Register for FSF's licensing seminar on October 16 in Raleigh, NC

From September 20

Early registration for the upcoming Continuing Legal Education Seminar (CLE) has closed, but you can still register through Wednesday, October 9th.

The FSF Licensing and Compliance Lab is currently finalizing the schedule for this full day seminar on GPL Enforcement and Legal Ethics, and we will share it online soon. We will continue to offer a discounted price to all legal professionals, free software developers, and anyone interested in licensing and compliance topics. Students and low income professionals will get gratis registration.

Richard M. Stallman resigns

From September 16th

On September 16, 2019, Richard M. Stallman, founder and president of the Free Software Foundation, resigned as president and from its board of directors. The board will be conducting a search for a new president, beginning immediately. Further details of the search will be published on fsf.org. For questions, contact FSF executive director John Sullivan at [email protected].

Microsoft's only gone and published the exFAT spec, now supports popping it in the kernel Linux

From August 28 by Tim Anderson

Microsoft has published the technical specification for exFAT, a file system widely used for removable storage devices. exFAT stands for Extended File Allocation Table and is widely used for things like memory cards. It is the most recent iteration of Microsoft's FAT series, a simple file system that is lightweight but lacks the resiliency and security of file systems like NTFS.

This demonstrates slow but encouraging progress towards meeting the standards we laid out in our statement on Microsoft joining the Open Invention Network.

GNOME Foundation facing lawsuit from Rothschild Patent Imaging

From September 25 by GNOME Foundation

The GNOME Foundation has been made aware of a lawsuit from Rothschild Patent Imaging, LLC over patent 9,936,086. Rothschild allege that Shotwell, a free software personal photo manager infringes this patent. We stand with the GNOME Foundation against this unethical attack on free software.

GNOME Foundation launches Coding Education Challenge

From August 28th by GNOME Foundation

The GNOME Foundation has announced the Coding Education Challenge, a competition aimed to attract projects that offer educators and students new and innovative ideas to teach coding with free software. The $500,000 in funding will support the prizes, which will be awarded to the teams who advance through the three stages of the competition.

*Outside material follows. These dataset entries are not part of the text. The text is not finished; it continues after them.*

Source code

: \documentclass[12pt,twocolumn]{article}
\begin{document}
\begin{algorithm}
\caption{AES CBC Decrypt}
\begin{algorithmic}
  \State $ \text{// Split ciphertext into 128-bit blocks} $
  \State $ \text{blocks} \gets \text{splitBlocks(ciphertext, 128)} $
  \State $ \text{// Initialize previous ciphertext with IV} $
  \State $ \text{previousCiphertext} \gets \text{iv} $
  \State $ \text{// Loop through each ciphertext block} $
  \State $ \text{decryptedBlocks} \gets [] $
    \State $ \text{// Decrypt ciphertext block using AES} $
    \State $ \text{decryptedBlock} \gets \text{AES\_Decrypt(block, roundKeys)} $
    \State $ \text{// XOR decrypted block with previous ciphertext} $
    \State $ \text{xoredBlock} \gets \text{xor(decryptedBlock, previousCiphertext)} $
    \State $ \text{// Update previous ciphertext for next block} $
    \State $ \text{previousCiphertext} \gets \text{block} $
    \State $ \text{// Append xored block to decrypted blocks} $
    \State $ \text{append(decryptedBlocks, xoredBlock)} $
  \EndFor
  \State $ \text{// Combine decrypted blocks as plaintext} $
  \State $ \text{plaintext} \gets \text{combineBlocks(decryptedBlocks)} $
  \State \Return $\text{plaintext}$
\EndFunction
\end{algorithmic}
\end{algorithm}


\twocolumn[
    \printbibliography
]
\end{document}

A huge database of Facebook users’ phone numbers found online

From September 5 by Zack Whittaker

TechCrunch is reporting that a Facebook database of 419 million phone numbers has been leaked. More reason to remember that friends shouldn't let Facebook spy on their friends! Encourage everyone you know to wave goodbye to Mark Zuckerberg and move to free and federated alternative social networks.

GNOME 3.34 released

From September 12th by GNOME Foundation

The latest version of GNOME 3 was released on September 12. Version 3.34 contains six months of work by the GNOME community and includes many improvements, performance improvements and new features.

DRM broke its promise

From September 2nd by Cory Doctorow

DRM never delivered a world of flexible consumer choice, but it was never supposed to. Instead, twenty years on, DRM is revealed to be exactly what we feared: an oligarchic gambit to end property ownership for the people, who become tenants in the fields of greedy, confiscatory tech and media companies, whose inventiveness is not devoted to marvelous new market propositions, but, rather, to new ways to coerce us into spending more for less.

Join us to fight back against DRM on October 12, the International Day Against DRM!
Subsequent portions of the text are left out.